Print all of the records. Exclude the images.
..........
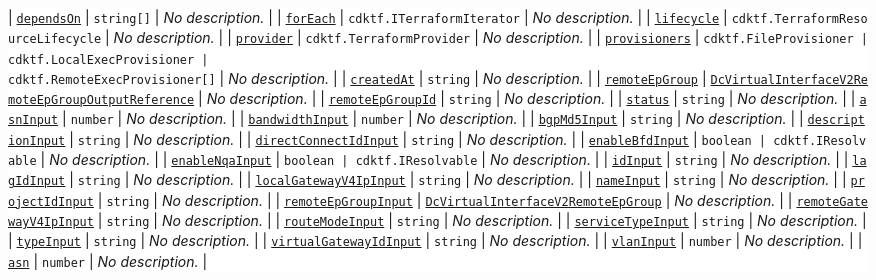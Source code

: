 | <code><a href="#@cdktf/provider-opentelekomcloud.dcVirtualInterfaceV2.DcVirtualInterfaceV2.property.dependsOn">dependsOn</a></code> | <code>string[]</code> | *No description.* |
| <code><a href="#@cdktf/provider-opentelekomcloud.dcVirtualInterfaceV2.DcVirtualInterfaceV2.property.forEach">forEach</a></code> | <code>cdktf.ITerraformIterator</code> | *No description.* |
| <code><a href="#@cdktf/provider-opentelekomcloud.dcVirtualInterfaceV2.DcVirtualInterfaceV2.property.lifecycle">lifecycle</a></code> | <code>cdktf.TerraformResourceLifecycle</code> | *No description.* |
| <code><a href="#@cdktf/provider-opentelekomcloud.dcVirtualInterfaceV2.DcVirtualInterfaceV2.property.provider">provider</a></code> | <code>cdktf.TerraformProvider</code> | *No description.* |
| <code><a href="#@cdktf/provider-opentelekomcloud.dcVirtualInterfaceV2.DcVirtualInterfaceV2.property.provisioners">provisioners</a></code> | <code>cdktf.FileProvisioner \| cdktf.LocalExecProvisioner \| cdktf.RemoteExecProvisioner[]</code> | *No description.* |
| <code><a href="#@cdktf/provider-opentelekomcloud.dcVirtualInterfaceV2.DcVirtualInterfaceV2.property.createdAt">createdAt</a></code> | <code>string</code> | *No description.* |
| <code><a href="#@cdktf/provider-opentelekomcloud.dcVirtualInterfaceV2.DcVirtualInterfaceV2.property.remoteEpGroup">remoteEpGroup</a></code> | <code><a href="#@cdktf/provider-opentelekomcloud.dcVirtualInterfaceV2.DcVirtualInterfaceV2RemoteEpGroupOutputReference">DcVirtualInterfaceV2RemoteEpGroupOutputReference</a></code> | *No description.* |
| <code><a href="#@cdktf/provider-opentelekomcloud.dcVirtualInterfaceV2.DcVirtualInterfaceV2.property.remoteEpGroupId">remoteEpGroupId</a></code> | <code>string</code> | *No description.* |
| <code><a href="#@cdktf/provider-opentelekomcloud.dcVirtualInterfaceV2.DcVirtualInterfaceV2.property.status">status</a></code> | <code>string</code> | *No description.* |
| <code><a href="#@cdktf/provider-opentelekomcloud.dcVirtualInterfaceV2.DcVirtualInterfaceV2.property.asnInput">asnInput</a></code> | <code>number</code> | *No description.* |
| <code><a href="#@cdktf/provider-opentelekomcloud.dcVirtualInterfaceV2.DcVirtualInterfaceV2.property.bandwidthInput">bandwidthInput</a></code> | <code>number</code> | *No description.* |
| <code><a href="#@cdktf/provider-opentelekomcloud.dcVirtualInterfaceV2.DcVirtualInterfaceV2.property.bgpMd5Input">bgpMd5Input</a></code> | <code>string</code> | *No description.* |
| <code><a href="#@cdktf/provider-opentelekomcloud.dcVirtualInterfaceV2.DcVirtualInterfaceV2.property.descriptionInput">descriptionInput</a></code> | <code>string</code> | *No description.* |
| <code><a href="#@cdktf/provider-opentelekomcloud.dcVirtualInterfaceV2.DcVirtualInterfaceV2.property.directConnectIdInput">directConnectIdInput</a></code> | <code>string</code> | *No description.* |
| <code><a href="#@cdktf/provider-opentelekomcloud.dcVirtualInterfaceV2.DcVirtualInterfaceV2.property.enableBfdInput">enableBfdInput</a></code> | <code>boolean \| cdktf.IResolvable</code> | *No description.* |
| <code><a href="#@cdktf/provider-opentelekomcloud.dcVirtualInterfaceV2.DcVirtualInterfaceV2.property.enableNqaInput">enableNqaInput</a></code> | <code>boolean \| cdktf.IResolvable</code> | *No description.* |
| <code><a href="#@cdktf/provider-opentelekomcloud.dcVirtualInterfaceV2.DcVirtualInterfaceV2.property.idInput">idInput</a></code> | <code>string</code> | *No description.* |
| <code><a href="#@cdktf/provider-opentelekomcloud.dcVirtualInterfaceV2.DcVirtualInterfaceV2.property.lagIdInput">lagIdInput</a></code> | <code>string</code> | *No description.* |
| <code><a href="#@cdktf/provider-opentelekomcloud.dcVirtualInterfaceV2.DcVirtualInterfaceV2.property.localGatewayV4IpInput">localGatewayV4IpInput</a></code> | <code>string</code> | *No description.* |
| <code><a href="#@cdktf/provider-opentelekomcloud.dcVirtualInterfaceV2.DcVirtualInterfaceV2.property.nameInput">nameInput</a></code> | <code>string</code> | *No description.* |
| <code><a href="#@cdktf/provider-opentelekomcloud.dcVirtualInterfaceV2.DcVirtualInterfaceV2.property.projectIdInput">projectIdInput</a></code> | <code>string</code> | *No description.* |
| <code><a href="#@cdktf/provider-opentelekomcloud.dcVirtualInterfaceV2.DcVirtualInterfaceV2.property.remoteEpGroupInput">remoteEpGroupInput</a></code> | <code><a href="#@cdktf/provider-opentelekomcloud.dcVirtualInterfaceV2.DcVirtualInterfaceV2RemoteEpGroup">DcVirtualInterfaceV2RemoteEpGroup</a></code> | *No description.* |
| <code><a href="#@cdktf/provider-opentelekomcloud.dcVirtualInterfaceV2.DcVirtualInterfaceV2.property.remoteGatewayV4IpInput">remoteGatewayV4IpInput</a></code> | <code>string</code> | *No description.* |
| <code><a href="#@cdktf/provider-opentelekomcloud.dcVirtualInterfaceV2.DcVirtualInterfaceV2.property.routeModeInput">routeModeInput</a></code> | <code>string</code> | *No description.* |
| <code><a href="#@cdktf/provider-opentelekomcloud.dcVirtualInterfaceV2.DcVirtualInterfaceV2.property.serviceTypeInput">serviceTypeInput</a></code> | <code>string</code> | *No description.* |
| <code><a href="#@cdktf/provider-opentelekomcloud.dcVirtualInterfaceV2.DcVirtualInterfaceV2.property.typeInput">typeInput</a></code> | <code>string</code> | *No description.* |
| <code><a href="#@cdktf/provider-opentelekomcloud.dcVirtualInterfaceV2.DcVirtualInterfaceV2.property.virtualGatewayIdInput">virtualGatewayIdInput</a></code> | <code>string</code> | *No description.* |
| <code><a href="#@cdktf/provider-opentelekomcloud.dcVirtualInterfaceV2.DcVirtualInterfaceV2.property.vlanInput">vlanInput</a></code> | <code>number</code> | *No description.* |
| <code><a href="#@cdktf/provider-opentelekomcloud.dcVirtualInterfaceV2.DcVirtualInterfaceV2.property.asn">asn</a></code> | <code>number</code> | *No description.* |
..........
EXERCISE SOLUTION
Source code

: | <code><a href="#@cdktf/provider-opentelekomcloud.dcVirtualInterfaceV2.DcVirtualInterfaceV2.property.dependsOn">dependsOn</a></code> | <code>string[]</code> | *No description.* |
| <code><a href="#@cdktf/provider-opentelekomcloud.dcVirtualInterfaceV2.DcVirtualInterfaceV2.property.forEach">forEach</a></code> | <code>cdktf.ITerraformIterator</code> | *No description.* |
| <code><a href="#@cdktf/provider-opentelekomcloud.dcVirtualInterfaceV2.DcVirtualInterfaceV2.property.lifecycle">lifecycle</a></code> | <code>cdktf.TerraformResourceLifecycle</code> | *No description.* |
| <code><a href="#@cdktf/provider-opentelekomcloud.dcVirtualInterfaceV2.DcVirtualInterfaceV2.property.provider">provider</a></code> | <code>cdktf.TerraformProvider</code> | *No description.* |
| <code><a href="#@cdktf/provider-opentelekomcloud.dcVirtualInterfaceV2.DcVirtualInterfaceV2.property.provisioners">provisioners</a></code> | <code>cdktf.FileProvisioner \| cdktf.LocalExecProvisioner \| cdktf.RemoteExecProvisioner[]</code> | *No description.* |
| <code><a href="#@cdktf/provider-opentelekomcloud.dcVirtualInterfaceV2.DcVirtualInterfaceV2.property.createdAt">createdAt</a></code> | <code>string</code> | *No description.* |
| <code><a href="#@cdktf/provider-opentelekomcloud.dcVirtualInterfaceV2.DcVirtualInterfaceV2.property.remoteEpGroup">remoteEpGroup</a></code> | <code><a href="#@cdktf/provider-opentelekomcloud.dcVirtualInterfaceV2.DcVirtualInterfaceV2RemoteEpGroupOutputReference">DcVirtualInterfaceV2RemoteEpGroupOutputReference</a></code> | *No description.* |
| <code><a href="#@cdktf/provider-opentelekomcloud.dcVirtualInterfaceV2.DcVirtualInterfaceV2.property.remoteEpGroupId">remoteEpGroupId</a></code> | <code>string</code> | *No description.* |
| <code><a href="#@cdktf/provider-opentelekomcloud.dcVirtualInterfaceV2.DcVirtualInterfaceV2.property.status">status</a></code> | <code>string</code> | *No description.* |
| <code><a href="#@cdktf/provider-opentelekomcloud.dcVirtualInterfaceV2.DcVirtualInterfaceV2.property.asnInput">asnInput</a></code> | <code>number</code> | *No description.* |
| <code><a href="#@cdktf/provider-opentelekomcloud.dcVirtualInterfaceV2.DcVirtualInterfaceV2.property.bandwidthInput">bandwidthInput</a></code> | <code>number</code> | *No description.* |
| <code><a href="#@cdktf/provider-opentelekomcloud.dcVirtualInterfaceV2.DcVirtualInterfaceV2.property.bgpMd5Input">bgpMd5Input</a></code> | <code>string</code> | *No description.* |
| <code><a href="#@cdktf/provider-opentelekomcloud.dcVirtualInterfaceV2.DcVirtualInterfaceV2.property.descriptionInput">descriptionInput</a></code> | <code>string</code> | *No description.* |
| <code><a href="#@cdktf/provider-opentelekomcloud.dcVirtualInterfaceV2.DcVirtualInterfaceV2.property.directConnectIdInput">directConnectIdInput</a></code> | <code>string</code> | *No description.* |
| <code><a href="#@cdktf/provider-opentelekomcloud.dcVirtualInterfaceV2.DcVirtualInterfaceV2.property.enableBfdInput">enableBfdInput</a></code> | <code>boolean \| cdktf.IResolvable</code> | *No description.* |
| <code><a href="#@cdktf/provider-opentelekomcloud.dcVirtualInterfaceV2.DcVirtualInterfaceV2.property.enableNqaInput">enableNqaInput</a></code> | <code>boolean \| cdktf.IResolvable</code> | *No description.* |
| <code><a href="#@cdktf/provider-opentelekomcloud.dcVirtualInterfaceV2.DcVirtualInterfaceV2.property.idInput">idInput</a></code> | <code>string</code> | *No description.* |
| <code><a href="#@cdktf/provider-opentelekomcloud.dcVirtualInterfaceV2.DcVirtualInterfaceV2.property.lagIdInput">lagIdInput</a></code> | <code>string</code> | *No description.* |
| <code><a href="#@cdktf/provider-opentelekomcloud.dcVirtualInterfaceV2.DcVirtualInterfaceV2.property.localGatewayV4IpInput">localGatewayV4IpInput</a></code> | <code>string</code> | *No description.* |
| <code><a href="#@cdktf/provider-opentelekomcloud.dcVirtualInterfaceV2.DcVirtualInterfaceV2.property.nameInput">nameInput</a></code> | <code>string</code> | *No description.* |
| <code><a href="#@cdktf/provider-opentelekomcloud.dcVirtualInterfaceV2.DcVirtualInterfaceV2.property.projectIdInput">projectIdInput</a></code> | <code>string</code> | *No description.* |
| <code><a href="#@cdktf/provider-opentelekomcloud.dcVirtualInterfaceV2.DcVirtualInterfaceV2.property.remoteEpGroupInput">remoteEpGroupInput</a></code> | <code><a href="#@cdktf/provider-opentelekomcloud.dcVirtualInterfaceV2.DcVirtualInterfaceV2RemoteEpGroup">DcVirtualInterfaceV2RemoteEpGroup</a></code> | *No description.* |
| <code><a href="#@cdktf/provider-opentelekomcloud.dcVirtualInterfaceV2.DcVirtualInterfaceV2.property.remoteGatewayV4IpInput">remoteGatewayV4IpInput</a></code> | <code>string</code> | *No description.* |
| <code><a href="#@cdktf/provider-opentelekomcloud.dcVirtualInterfaceV2.DcVirtualInterfaceV2.property.routeModeInput">routeModeInput</a></code> | <code>string</code> | *No description.* |
| <code><a href="#@cdktf/provider-opentelekomcloud.dcVirtualInterfaceV2.DcVirtualInterfaceV2.property.serviceTypeInput">serviceTypeInput</a></code> | <code>string</code> | *No description.* |
| <code><a href="#@cdktf/provider-opentelekomcloud.dcVirtualInterfaceV2.DcVirtualInterfaceV2.property.typeInput">typeInput</a></code> | <code>string</code> | *No description.* |
| <code><a href="#@cdktf/provider-opentelekomcloud.dcVirtualInterfaceV2.DcVirtualInterfaceV2.property.virtualGatewayIdInput">virtualGatewayIdInput</a></code> | <code>string</code> | *No description.* |
| <code><a href="#@cdktf/provider-opentelekomcloud.dcVirtualInterfaceV2.DcVirtualInterfaceV2.property.vlanInput">vlanInput</a></code> | <code>number</code> | *No description.* |
| <code><a href="#@cdktf/provider-opentelekomcloud.dcVirtualInterfaceV2.DcVirtualInterfaceV2.property.asn">asn</a></code> | <code>number</code> | *No description.* |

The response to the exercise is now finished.